%%
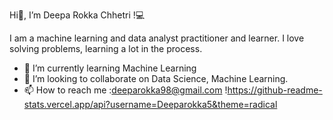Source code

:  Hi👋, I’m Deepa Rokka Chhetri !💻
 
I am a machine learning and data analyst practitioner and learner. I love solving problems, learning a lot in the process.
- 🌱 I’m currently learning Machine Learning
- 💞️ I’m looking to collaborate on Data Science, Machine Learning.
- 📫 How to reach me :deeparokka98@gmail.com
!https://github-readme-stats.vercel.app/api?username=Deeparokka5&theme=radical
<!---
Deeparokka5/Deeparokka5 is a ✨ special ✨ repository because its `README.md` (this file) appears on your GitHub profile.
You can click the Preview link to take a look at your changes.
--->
%%
%%
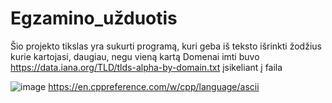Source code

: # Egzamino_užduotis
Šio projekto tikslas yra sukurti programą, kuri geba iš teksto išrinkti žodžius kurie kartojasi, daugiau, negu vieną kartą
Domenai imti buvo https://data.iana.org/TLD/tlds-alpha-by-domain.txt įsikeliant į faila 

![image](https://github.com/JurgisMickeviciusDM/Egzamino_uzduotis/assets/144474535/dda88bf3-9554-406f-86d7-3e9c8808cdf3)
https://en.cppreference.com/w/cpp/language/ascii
%%
▸ What needs to be done:
Search the material above for lines containing the string "your", then pull them out.

▸ Exercise output:
Deeparokka5/Deeparokka5 is a ✨ special ✨ repository because its `README.md` (this file) appears on your GitHub profile.
You can click the Preview link to take a look at your changes.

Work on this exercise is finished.